Juba has asked for the wisdom of the Perl Monks concerning the following question:

I wrote a code to re arrange a two column file into a 4 column file. It turns out that when I use a large input the program crashes and spits the following message:

. *** malloc: vm_allocate(size=262144) failed with 3<br> *** malloc[591]: error: Can't allocate region<br> Out of memory!

The whole purpose is to randomize elements within each list of a huge list of lists and then pair within a list two by two elements.

My guess is that the problem is in the last loop of the following code. Could somebody please help me solving this problem? I ruan perl in MACOX 10.2.8 and , G4, 768 MB ram.

Thanks

@total = (); #this is an array of arrays @haplotypes=(); $currentPop = 0; $sampleSize={}; # This will hold the sample size for each population + while(<IN>) { chomp; if (/^(\-{0,1}\d+\t-{0,1}\d+)/) { $sampleSize{$currentPop}++; @temp = split; push @{$haplotypes{$currentPop}}, [@temp];<p> } elsif (/segsites: (\d+)/) { $currentPop++; push @total, $currentPop; } } foreach $_ (@total) { for($i = 0; $i < $sampleSize{$currentPop}; $i++){ $Rand=rand(int(@{$haplotypes{$_}})); $temp=splice (@{$haplotypes{$_}}, $Rand, 1); push @{$RandHapl{$_}}, $temp; } }

20040804 Janitored by Corion: Put code tags around code, reduced indentation

20040804 Janitored by davido: Put code tags around error message (necessary due to square brackets).

Replies are listed 'Best First'.
Re: memory leak
by BrowserUk (Patriarch) on Aug 04, 2004 at 15:45 UTC

    Besides all the other typos and anomolies in your code, the main reason your blowing your memory is because of this line:

    for($i = 0; $i < $sampleSize; $i++){

    At the top of the program you are making this a reference to an anonymous hash:

    $sampleSize={}; # This will hold the sample size for each population

    But in the for loop you are using the numeric value of that hashref as the upper bound of your loop.

    As the numeric value is likely to be something like 26596960, that means that your loop is going to try and create an array of 26 million elements, which would occupy at least 600 MB, for every element in @total.

    Your program code makes no sense.


    Examine what is said, not who speaks.
    "Efficiency is intelligent laziness." -David Dunham
    "Think for yourself!" - Abigail
    "Memory, processor, disk in that order on the hardware side.
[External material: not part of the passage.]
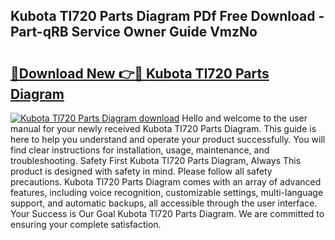 ## Kubota Tl720 Parts Diagram PDf Free Download - Part-qRB Service Owner Guide VmzNo

# <h2><a href="http://dfms3bg.blite.top/?on=Kubota+Tl720+Parts+Diagram">🔗Download New 👉🔴 Kubota Tl720 Parts Diagram</a></h2>

[![Kubota Tl720 Parts Diagram download](https://i.imgur.com/lujVjoI.png)](http://dfms3bg.blite.top/?on=Kubota+Tl720+Parts+Diagram)
Hello and welcome to the user manual for your newly received Kubota Tl720 Parts Diagram. This guide is here to help you understand and operate your product successfully. You will find clear instructions for installation, usage, maintenance, and troubleshooting. Safety First Kubota Tl720 Parts Diagram, Always This product is designed with safety in mind. Please follow all safety precautions. Kubota Tl720 Parts Diagram comes with an array of advanced features, including voice recognition, customizable settings, multi-language support, and automatic backups, all accessible through the user interface. Your Success is Our Goal Kubota Tl720 Parts Diagram. We are committed to ensuring your complete satisfaction.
Algorithm, algorithm, algorithm on the code side." - tachyon
      Thanks, this is actually just a slice of the code. It works anyway. You were right, I just needed to use $sampleSize{$currentPop} instead of $sampleSize and it worked. Thanks again.

        I wish I could say "if you were using use strict; use warnings; it would have picked this up", but I can't because it wouldn't have.

        None the less, it would be a good idea anyway :)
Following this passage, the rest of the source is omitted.